Using Retrieval Augmented Generation (RAG) to Enhance Local Large Language Models

Raj Uppadhyay
7 min readFeb 13, 2024

--

In this post, we will delve deeper into the exploration of local large language models (LLMs) by running an LLM on a local machine. We will also examine the relevancy and correctness of the outcomes.

Prerequisites:

  1. A basic understanding of the concepts discussed in the previous post, “Exploring Local Large Language Models and Associated Key Challenges” along with basic experience around using VS Code.
  2. Familiarity with Python code and the LangChain framework (https://python.langchain.com/docs/get_started/introduction) for building applications backed by language models.

Now, without further delay, let’s embark on this exciting journey. First start with understanding the high level of RAG architecture and its components.

Introduction:
Retrieval Augmented Generation (RAG) is a technique that enhances the knowledge of Large Language Models (LLMs) by incorporating additional data. While LLMs can reason about diverse topics, their knowledge is limited to the public data available up until their training cutoff date. To create AI applications that can process private data or information introduced after the model’s training period, augmenting the model’s knowledge with relevant information is necessary. This process of incorporating appropriate information into the model prompt is known as RAG.

RAG System Pipeline:
RAG systems employ a two-step pipeline to generate responses: retrieval and generation.

1. Retrieval Phase:

In the retrieval phase, the model searches through databases or document collections to identify the most relevant facts and passages for the given prompt or user question. For open domains such as general web searches, indexed webpages can be leveraged. In closed domains like customer support, the retrieval process may involve controlled sets of manuals and articles.

2. Generation Phase:

The retrieved snippets of external knowledge are then appended to the original user input, augmenting the context. In the generation phase, the language model analyzes this expanded prompt to produce a response. It references both the retrieved information and its internally trained patterns to formulate an informative and natural answer.

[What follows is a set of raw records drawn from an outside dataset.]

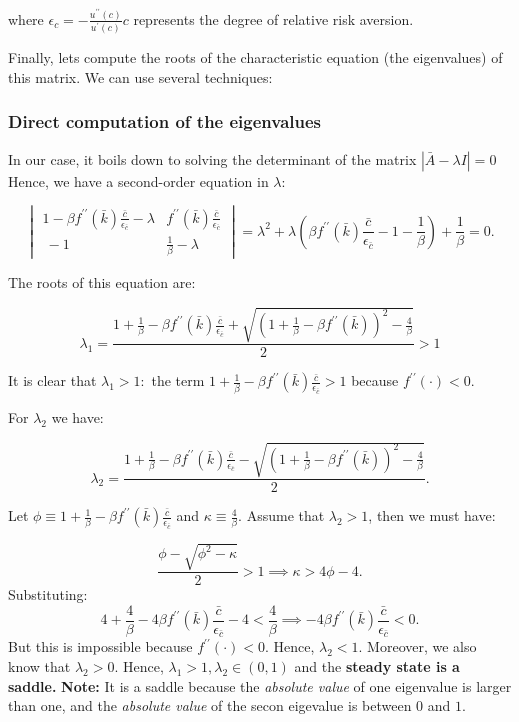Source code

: \documentclass[11pt,a4paper,english]{article}
\begin{document}
where
\(\epsilon_{c} = - \frac{u^{\prime \prime}( c )}{u^{\prime}( c )} c\)
represents the degree of relative risk aversion.

Finally, lets compute the roots of the characteristic equation (the
eigenvalues) of this matrix. We can use several techniques:

\hypertarget{direct-computation-of-the-eigenvalues}{%
\subsubsection{Direct computation of the
eigenvalues}\label{direct-computation-of-the-eigenvalues}}

In our case, it boils down to solving the determinant of the matrix
\(|\bar{A} - \lambda I|=0\) Hence, we have a second-order equation in
\(\lambda\):

\[\begin{vmatrix}
    1-\beta f^{\prime \prime}(\bar{k})\frac{\bar{c}}{\epsilon_{\bar{c}}} - \lambda & f^{\prime \prime}(\bar{k}) \frac{\bar{c}}{\epsilon_{\bar{c}}} \\\
    -1 & \frac{1}{\beta} - \lambda
\end{vmatrix} = 
\lambda^{2} + \lambda \left( \beta f^{\prime \prime} (\bar{k}) \frac{\bar{c}}{\epsilon_{\bar{c}}} - 1 - \frac{1}{\beta} \right) + \frac{1}{\beta} = 0.\]

The roots of this equation are:

\[\lambda_{1} = \frac{1+\frac{1}{\beta} - \beta f^{\prime \prime}(\bar{k}) \frac{\bar{c}}{\epsilon_{\bar{c}}} + \sqrt{\left( 1+\frac{1}{\beta} - \beta f^{\prime \prime}(\bar{k}) \right)^2 - \frac{4}{\beta}}}{2} > 1\]

It is clear that \(\lambda_{1} > 1:\) the term
\(1+\frac{1}{\beta} - \beta f^{\prime \prime}(\bar{k}) \frac{\bar{c}}{\epsilon_{\bar{c}}} > 1\)
because \(f^{\prime \prime}(\cdot) < 0.\)

For \(\lambda_{2}\) we have:

\[\lambda_{2} = \frac{1+\frac{1}{\beta} - \beta f^{\prime \prime}(\bar{k}) \frac{\bar{c}}{\epsilon_{\bar{c}}} - \sqrt{\left( 1+\frac{1}{\beta} - \beta f^{\prime \prime}(\bar{k}) \right)^2 - \frac{4}{\beta}}}{2}.\]

Let
\(\phi \equiv 1+\frac{1}{\beta} - \beta f^{\prime \prime}(\bar{k}) \frac{\bar{c}}{\epsilon_{\bar{c}}}\)
and \(\kappa \equiv \frac{4}{\beta}\). Assume that \(\lambda_{2} > 1\),
then we must have:

\[\frac{\phi - \sqrt{\phi^{2} - \kappa}}{2} > 1 \implies \kappa > 4\phi - 4.\]
Substituting:
\[4 + \frac{4}{\beta} - 4 \beta f^{\prime \prime}(\bar{k})\frac{\bar{c}}{\epsilon_{\bar{c}}} - 4 < \frac{4}{\beta} \implies -4\beta f^{\prime \prime}(\bar{k})\frac{\bar{c}}{\epsilon_{\bar{c}}} < 0.\]
But this is impossible because \(f^{\prime \prime}(\cdot) < 0.\) Hence,
\(\lambda_{2} < 1\). Moreover, we also know that \(\lambda_{2} > 0\).
Hence, \(\lambda_{1} > 1, \lambda_{2}\in(0,1)\) and the \textbf{steady
state is a saddle.} \textbf{Note:} It is a saddle because the
\emph{absolute value} of one eigenvalue is larger than one, and the
\emph{absolute value} of the secon eigevalue is between \(0\) and \(1.\)
\end{document}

Key Components of the RAG Framework:

Implementing an effective RAG system requires several key components:

  1. Language Model:
    The foundation of RAG architecture is a pre-trained language model responsible for text generation. Models like GPT-3, Llama 2, Google BERT exhibit strong language comprehension and synthesis capabilities, enabling them to engage in conversational dialogues.
  2. Vector Store (Database):
    Central to the retrieval functionality is a vector store database that stores document embeddings for efficient similarity searches. This allows for rapid identification of relevant contextual information.
  3. Retriever:
    The retriever module utilises the vector store to locate pertinent documents and passages that augment the prompts. Neural retrieval approaches excel at semantic matching.
  4. Embedder (Data):
    To populate the vector store, an embedder encodes source documents into vector representations that the retriever can consume. Models like BERT are effective for this text-to-vector abstraction.
  5. Indexer/Loader (Data):
    Robust pipelines ingest and preprocess source documents, breaking them into manageable passages for embedding and efficient lookup.

By harmonizing these core components, RAG systems empower language models to access vast knowledge resources, enabling grounded generation and improved responses.

Hope by now we have acquired a satisfactory understanding of RAG, now let’s see how it works practically.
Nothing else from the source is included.